Prête à tout pour un rôle, prête à laisser mon corps à d’autres mains. Et moi? Où est ma personnalité? Mes cheveux longs serrés par un élastique noir me font mal. Je les détache et les laisse tomber sur mon échine. Ils sont secs et abîmés.
Et si je changeais de coupe? De couleur? Et si je m’habillais avec plus de couleur? Je fais le tour de ma garde-robe et je ne vois que du noir, du gris, du beige… où sont les couleurs de l’arc-en-ciel? Où sont les nouvelles couleurs que je voulais découvrir? Où sont les vêtements assortis au turquoise de mes yeux et au rose de mes joues? Je lance “Pretty Woman” à fond et, pour la première fois, je me sens comme une star de cinéma et j’adore ça. Je jette, je danse, je change.
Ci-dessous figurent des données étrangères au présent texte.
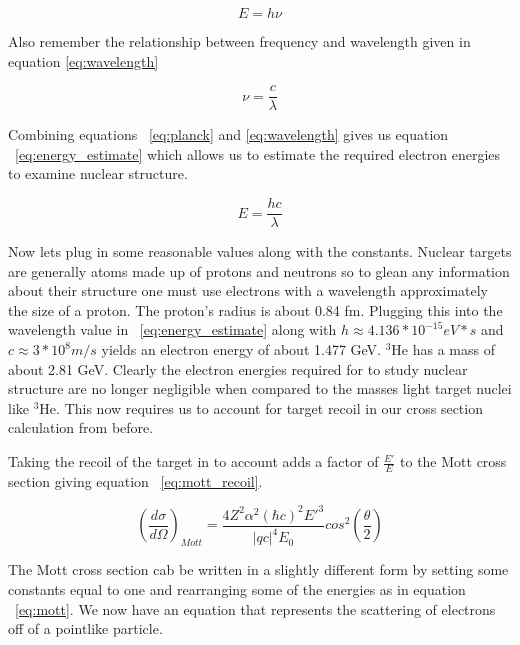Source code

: \begin{equation} \label{eq:planck}
	E = h\nu
\end{equation}

\noindent Also remember the relationship between frequency and wavelength given in equation \ref{eq:wavelength}

\begin{equation} \label{eq:wavelength}
	\nu = \frac{c}{\lambda}
\end{equation}

\noindent Combining equations ~\ref{eq:planck} and \ref{eq:wavelength} gives us equation ~\ref{eq:energy_estimate} which allows us to estimate the required electron energies to examine nuclear structure. 

\begin{equation} \label{eq:energy_estimate}
	E = \frac{hc}{\lambda}
\end{equation}

Now lets plug in some reasonable values along with the constants. Nuclear targets are generally atoms made up of protons and neutrons so to glean any information about their structure one must use electrons with a wavelength approximately the size of a proton. The proton's radius is about 0.84 fm. Plugging this into the wavelength value in ~\ref{eq:energy_estimate} along with $h \approx 4.136 *10^{-15} eV*s$ and $c\approx 3*10^{8} m/s$ yields an electron energy of about 1.477 GeV. $^3$He has a mass of about 2.81 GeV. Clearly the electron energies required for to study nuclear structure are no longer negligible when compared to the masses light target nuclei like $^3$He. This now requires us to account for target recoil in our cross section calculation from before.

Taking the recoil of the target in to account adds a factor of $\frac{E'}{E}$ to the Mott cross section giving equation ~\ref{eq:mott_recoil}.

\begin{equation} \label{eq:mott_recoil}
\left(\frac{d\sigma}{d\Omega}\right)_{Mott} = \frac{4Z^2\alpha^2\left(\hbar c\right)^2E'^3}{|qc|^4 E_0} cos^2 \left( \frac{\theta}{2} \right)
\end{equation}

\noindent The Mott cross section cab be written in a slightly different form by setting some constants equal to one and rearranging some of the energies as in equation ~\ref{eq:mott}. We now have an equation that represents the scattering of electrons off of a pointlike particle.

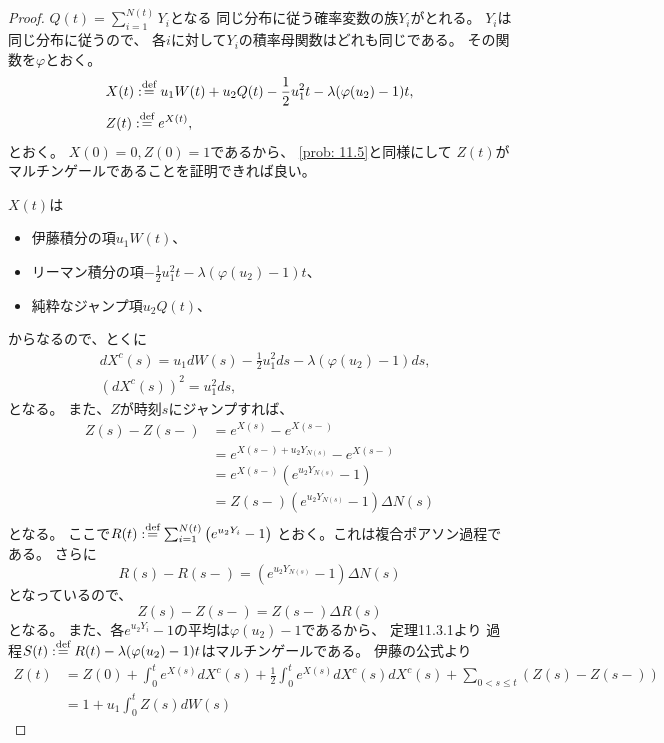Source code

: \documentclass[uplatex]{jsarticle}
\theoremstyle{definition}
\def\dfn{:\overset{\mbox{{\scriptsize def}}}{=}}
\begin{document}
\begin{proof}
  \(Q(t) = \sum_{i=1}^{N(t)}Y_i\)となる
  同じ分布に従う確率変数の族\(Y_i\)がとれる。
  \(Y_i\)は同じ分布に従うので、
  各\(i\)に対して\(Y_i\)の積率母関数はどれも同じである。
  その関数を\(\varphi\)とおく。
  \begin{align*}
    &X(t) \dfn
    u_1W(t) + u_2Q(t) - \frac{1}{2}u_1^2t - \lambda(\varphi(u_2)-1)t, \\
    &Z(t) \dfn e^{X(t)},
  \end{align*}
  とおく。
  \(X(0)=0,Z(0)=1\)であるから、
  \autoref{prob: 11.5}と同様にして
  \(Z(t)\)がマルチンゲールであることを証明できれば良い。

  \(X(t)\)は
  \begin{itemize}
    \item 伊藤積分の項\(u_1W(t)\)、
    \item リーマン積分の項\(-\frac{1}{2}u_1^2t - \lambda(\varphi(u_2)-1)t\)、
    \item 純粋なジャンプ項\(u_2Q(t)\)、
  \end{itemize}
  からなるので、とくに
  \begin{align*}
    &dX^c(s) = u_1dW(s) - \frac{1}{2}u_1^2ds - \lambda(\varphi(u_2)-1)ds, \\
    &(dX^c(s))^2 = u_1^2ds,
  \end{align*}
  となる。
  また、\(Z\)が時刻\(s\)にジャンプすれば、
  \begin{align*}
    Z(s)-Z(s-)
    &= e^{X(s)}-e^{X(s-)} \\
    &= e^{X(s-)+u_2Y_{N(s)}}-e^{X(s-)} \\
    &= e^{X(s-)}\left( e^{u_2Y_{N(s)}}-1 \right) \\
    &= Z(s-)\left( e^{u_2Y_{N(s)}}-1 \right)\Delta N(s) \\
  \end{align*}
  となる。
  ここで\(R(t) \dfn \sum_{i=1}^{N(t)}\left( e^{u_2Y_i}-1 \right)\)
  とおく。これは複合ポアソン過程である。
  さらに
  \[
  R(s)-R(s-) = \left( e^{u_2Y_{N(s)}}-1 \right)\Delta N(s)
  \]
  となっているので、
  \[
  Z(s)-Z(s-) = Z(s-)\Delta R(s)
  \]
  となる。
  また、各\(e^{u_2Y_i}-1\)の平均は\(\varphi(u_2)-1\)であるから、
  定理11.3.1より
  過程\(S(t) \dfn R(t)-\lambda(\varphi(u_2)-1)t\)はマルチンゲールである。
  伊藤の公式より
  \begin{align*}
    Z(t)
    &= Z(0) + \int_0^t e^{X(s)}dX^c(s)
    + \frac{1}{2}\int_0^te^{X(s)}dX^c(s)dX^c(s)
    + \sum_{0<s\leq t}(Z(s)-Z(s-)) \\
    &= 1 + u_1\int_0^t Z(s)dW(s)

\end{align*}
\end{proof}
\end{document}
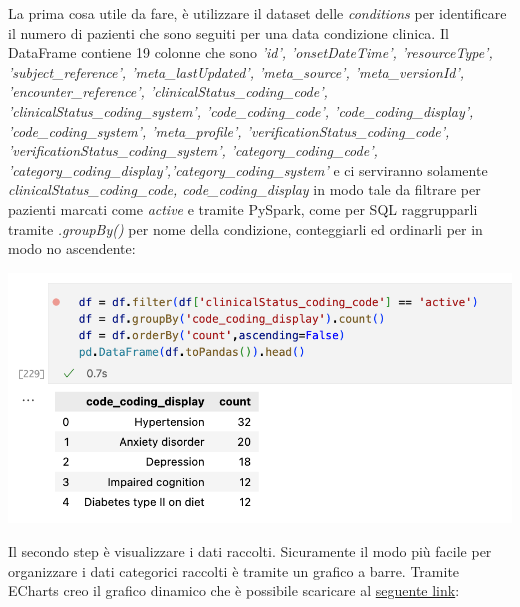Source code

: \documentclass[11pt, oneside]{article}
\begin{document}
La prima cosa utile da fare, è utilizzare il dataset delle \emph{conditions} per identificare il numero di pazienti che sono seguiti per una data condizione clinica. Il DataFrame contiene 19 colonne che sono \emph{'id', 'onsetDateTime', 'resourceType', 'subject\_reference', 'meta\_lastUpdated', 'meta\_source', 'meta\_versionId', 'encounter\_reference', 'clinicalStatus\_coding\_code', 'clinicalStatus\_coding\_system', 'code\_coding\_code', 'code\_coding\_display', 'code\_coding\_system', 'meta\_profile', 'verificationStatus\_coding\_code', 'verificationStatus\_coding\_system', 'category\_coding\_code', 'category\_coding\_display','category\_coding\_system'} e ci serviranno solamente \emph{clinicalStatus\_coding\_code, code\_coding\_display} in modo tale da filtrare per pazienti marcati come \emph{active} e tramite PySpark, come per SQL raggrupparli tramite \emph{.groupBy()} per nome della condizione, conteggiarli ed ordinarli per in modo no ascendente:

\begin{center}
\includegraphics[scale=0.5]{1_conditions.png}
\end{center}

Il secondo step è visualizzare i dati raccolti. Sicuramente il modo più facile per organizzare i dati categorici raccolti è tramite un grafico a barre. Tramite ECharts creo il grafico dinamico che è possibile scaricare al \href{https://github.com/tommasoromano/scientific-vision/blob/main/renderers/bar_conditions.html}{seguente link}:
\end{document}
J’écoute de la musique, je m’ouvre à d’autres choses. J’écoute Chopin, Bach, Mozart. Je me découvre des émotions que je n’avais jamais connues auparavant, une palette nouvelle qui s’ouvre en moi. Je crée ma propre histoire sur leurs mélodies. Plus personne ne me souffle les paroles. C’est moi qui les invente. Je suis ma propre parolière. Enfin!
Chopin m’inspire des paroles teintées de nostalgie, Vivaldi m’inspire davantage de joie et de liberté avec un refrain espiègle. Je lis à voix haute la prose de Baudelaire sur un air de Bach.
Vous connaissez ce sentiment? Lorsque vous écoutez de la musique et que vous avez l’impression qu’elle existait déjà? Que vous l’avez déjà entendue sur les ondes? Que la mélodie qui sort des écouteurs filaires à la peinture écaillée, vous la connaissez déjà par cœur? J’ai vécu cela avec un livre. Un sentiment curieux d’avoir déjà senti ces quelques centaines de pages sous mes doigts. J’ai déjà lu ces mots quelque part. Ces petites lettres sautillantes qui forment des mots qui, à leur tour, forment des phrases, et le tout forme une histoire qui résonne en moi. Comme une madeleine chaude et moelleuse, tout juste sortie du four, mais qui a déjà laissé des miettes parfumées aux commissures de mes lèvres.
C’est une illusion, mais ce sentiment de familiarité prouve une chose, simple, mais vraie: quand on aime, on le sait. Je ferme ce fameux livre et, ça y est, j’ai trouvé.
C’est décidé, je vais devenir écrivain.